#### EXERCISE REQUIREMENTS
Please repeat the lines below exactly. Begin with the line containing "- GPS, GLONASS, Galileo, QZSS y BeiDou" and go on through the line containing "- Videollamadas FaceTime HD".

#### SOURCE DATA
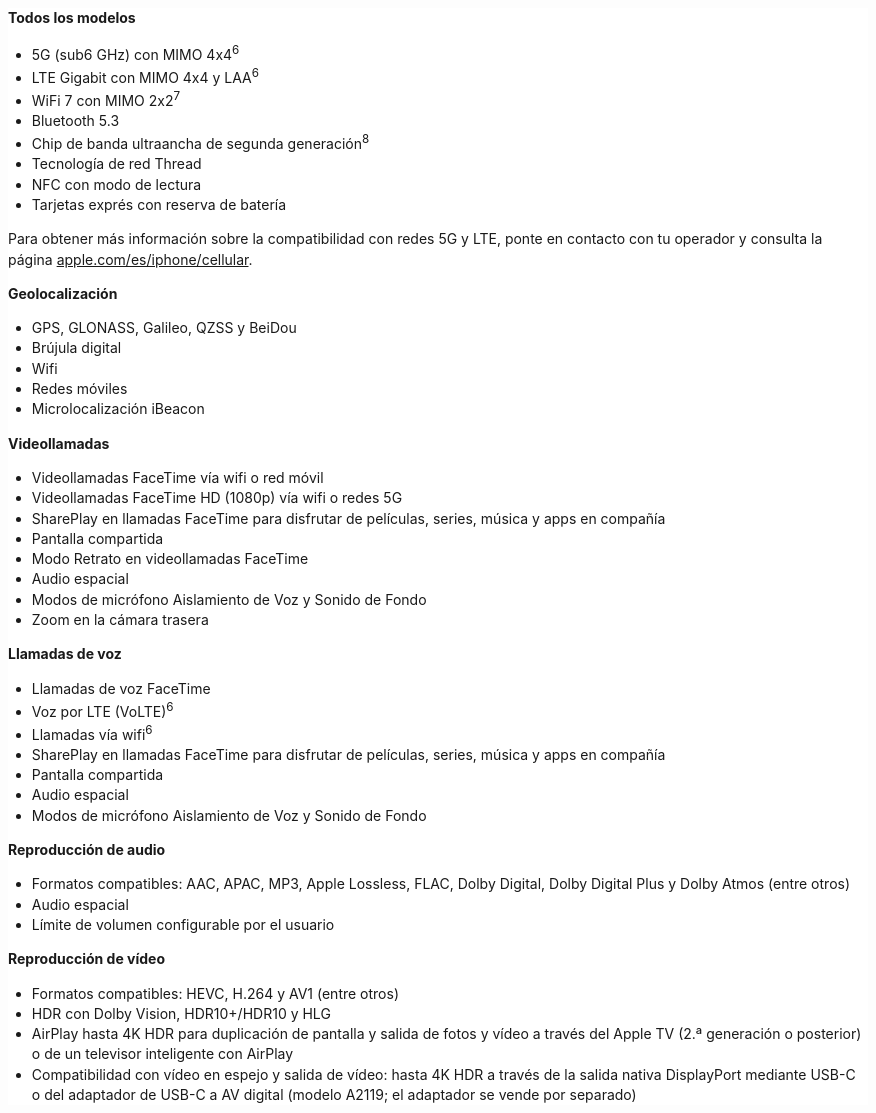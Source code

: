 **Todos los modelos**

- 5G (sub6 GHz) con MIMO 4x4<sup>6</sup>
- LTE Gigabit con MIMO 4x4 y LAA<sup>6</sup>
- WiFi 7 con MIMO 2x2<sup>7</sup>
- Bluetooth 5.3
- Chip de banda ultraancha de segunda generación<sup>8</sup>
- Tecnología de red Thread
- NFC con modo de lectura
- Tarjetas exprés con reserva de batería

Para obtener más información sobre la compatibilidad con redes 5G y LTE, ponte en contacto con tu operador y consulta la página [apple.com/es/iphone/cellular](https://www.apple.com/es/iphone/cellular/).

**Geolocalización**

- GPS, GLONASS, Galileo, QZSS y BeiDou
- Brújula digital
- Wifi
- Redes móviles
- Microlocalización iBeacon

**Videollamadas**

- Videollamadas FaceTime vía wifi o red móvil
- Videollamadas FaceTime HD (1080p) vía wifi o redes 5G
- SharePlay en llamadas FaceTime para disfrutar de películas, series, música y apps en compañía
- Pantalla compartida
- Modo Retrato en videollamadas FaceTime
- Audio espacial
- Modos de micrófono Aislamiento de Voz y Sonido de Fondo
- Zoom en la cámara trasera

**Llamadas de voz**

- Llamadas de voz FaceTime
- Voz por LTE (VoLTE)<sup>6</sup>
- Llamadas vía wifi<sup>6</sup>
- SharePlay en llamadas FaceTime para disfrutar de películas, series, música y apps en compañía
- Pantalla compartida
- Audio espacial
- Modos de micrófono Aislamiento de Voz y Sonido de Fondo

**Reproducción de audio**

- Formatos compatibles: AAC, APAC, MP3, Apple Lossless, FLAC, Dolby Digital, Dolby Digital Plus y Dolby Atmos (entre otros)
- Audio espacial
- Límite de volumen configurable por el usuario

**Reproducción de vídeo**

- Formatos compatibles: HEVC, H.264 y AV1 (entre otros)
- HDR con Dolby Vision, HDR10+/HDR10 y HLG
- AirPlay hasta 4K HDR para duplicación de pantalla y salida de fotos y vídeo a través del Apple TV (2.ª generación o posterior) o de un televisor inteligente con AirPlay
- Compatibilidad con vídeo en espejo y salida de vídeo: hasta 4K HDR a través de la salida nativa DisplayPort mediante USB-C o del adaptador de USB-C a AV digital (modelo A2119; el adaptador se vende por separado)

#### RESULT OF THIS TASK
- GPS, GLONASS, Galileo, QZSS y BeiDou
- Brújula digital
- Wifi
- Redes móviles
- Microlocalización iBeacon

**Videollamadas**

- Videollamadas FaceTime vía wifi o red móvil
- Videollamadas FaceTime HD (1080p) vía wifi o redes 5G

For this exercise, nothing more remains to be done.